> [Exercise directions]:
What lines below contain the word "value"? Please pull each one out.

=== Section Start ===

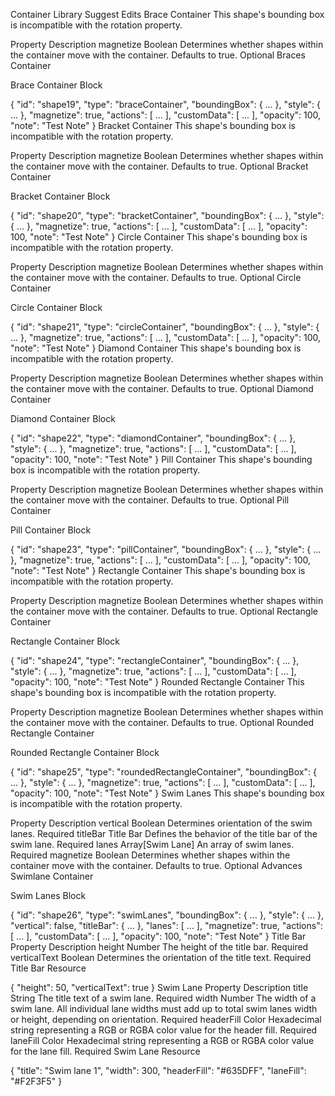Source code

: Container Library
Suggest Edits
Brace Container
This shape's bounding box is incompatible with the rotation property.

Property	Description	
magnetize	Boolean
Determines whether shapes within the container move with the container. Defaults to true.	Optional
Braces Container

Brace Container Block

{
    "id": "shape19",
    "type": "braceContainer",
    "boundingBox": { ... },
    "style": { ... },
    "magnetize": true,
    "actions": [ ... ],
    "customData": [ ... ],
    "opacity": 100,
    "note": "Test Note"
}
Bracket Container
This shape's bounding box is incompatible with the rotation property.

Property	Description	
magnetize	Boolean
Determines whether shapes within the container move with the container. Defaults to true.	Optional
Bracket Container

Bracket Container Block

{
    "id": "shape20",
    "type": "bracketContainer",
    "boundingBox": { ... },
    "style": { ... },
    "magnetize": true,
    "actions": [ ... ],
    "customData": [ ... ],
    "opacity": 100,
    "note": "Test Note"
}
Circle Container
This shape's bounding box is incompatible with the rotation property.

Property	Description	
magnetize	Boolean
Determines whether shapes within the container move with the container. Defaults to true.	Optional
Circle Container

Circle Container Block

{
    "id": "shape21",
    "type": "circleContainer",
    "boundingBox": { ... },
    "style": { ... },
    "magnetize": true,
    "actions": [ ... ],
    "customData": [ ... ],
    "opacity": 100,
    "note": "Test Note"
}
Diamond Container
This shape's bounding box is incompatible with the rotation property.

Property	Description	
magnetize	Boolean
Determines whether shapes within the container move with the container. Defaults to true.	Optional
Diamond Container

Diamond Container Block

{
    "id": "shape22",
    "type": "diamondContainer",
    "boundingBox": { ... },
    "style": { ... },
    "magnetize": true,
    "actions": [ ... ],
    "customData": [ ... ],
    "opacity": 100,
    "note": "Test Note"
}
Pill Container
This shape's bounding box is incompatible with the rotation property.

Property	Description	
magnetize	Boolean
Determines whether shapes within the container move with the container. Defaults to true.	Optional
Pill Container

Pill Container Block

{
    "id": "shape23",
    "type": "pillContainer",
    "boundingBox": { ... },
    "style": { ... },
    "magnetize": true,
    "actions": [ ... ],
    "customData": [ ... ],
    "opacity": 100,
    "note": "Test Note"
}
Rectangle Container
This shape's bounding box is incompatible with the rotation property.

Property	Description	
magnetize	Boolean
Determines whether shapes within the container move with the container. Defaults to true.	Optional
Rectangle Container

Rectangle Container Block

{
    "id": "shape24",
    "type": "rectangleContainer",
    "boundingBox": { ... },
    "style": { ... },
    "magnetize": true,
    "actions": [ ... ],
    "customData": [ ... ],
    "opacity": 100,
    "note": "Test Note"
}
Rounded Rectangle Container
This shape's bounding box is incompatible with the rotation property.

Property	Description	
magnetize	Boolean
Determines whether shapes within the container move with the container. Defaults to true.	Optional
Rounded Rectangle Container

Rounded Rectangle Container Block

{
    "id": "shape25",
    "type": "roundedRectangleContainer",
    "boundingBox": { ... },
    "style": { ... },
    "magnetize": true,
    "actions": [ ... ],
    "customData": [ ... ],
    "opacity": 100,
    "note": "Test Note"
}
Swim Lanes
This shape's bounding box is incompatible with the rotation property.

Property	Description	
vertical	Boolean
Determines orientation of the swim lanes.	Required
titleBar	Title Bar
Defines the behavior of the title bar of the swim lane.	Required
lanes	Array[Swim Lane]
An array of swim lanes.	Required
magnetize	Boolean
Determines whether shapes within the container move with the container. Defaults to true.	Optional
Advances Swimlane Container

Swim Lanes Block

{
    "id": "shape26",
    "type": "swimLanes",
    "boundingBox": { ... },
    "style": { ... },
    "vertical": false,
    "titleBar": { ... },
    "lanes": [ ... ],
    "magnetize": true,
    "actions": [ ... ],
    "customData": [ ... ],
    "opacity": 100,
    "note": "Test Note"
}
Title Bar
Property	Description	
height	Number
The height of the title bar.	Required
verticalText	Boolean
Determines the orientation of the title text.	Required
Title Bar Resource

{
  "height": 50,
  "verticalText": true
}
Swim Lane
Property	Description	
title	String
The title text of a swim lane.	Required
width	Number
The width of a swim lane. All individual lane widths must add up to total swim lanes width or height, depending on orientation.	Required
headerFill	Color
Hexadecimal string representing a RGB or RGBA color value for the header fill.	Required
laneFill	Color
Hexadecimal string representing a RGB or RGBA color value for the lane fill.	Required
Swim Lane Resource

{
  "title": "Swim lane 1",
  "width": 300,
  "headerFill": "#635DFF",
  "laneFill": "#F2F3F5"
}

=== Section End ===

> [The completed task]:
Hexadecimal string representing a RGB or RGBA color value for the header fill.	Required
Hexadecimal string representing a RGB or RGBA color value for the lane fill.	Required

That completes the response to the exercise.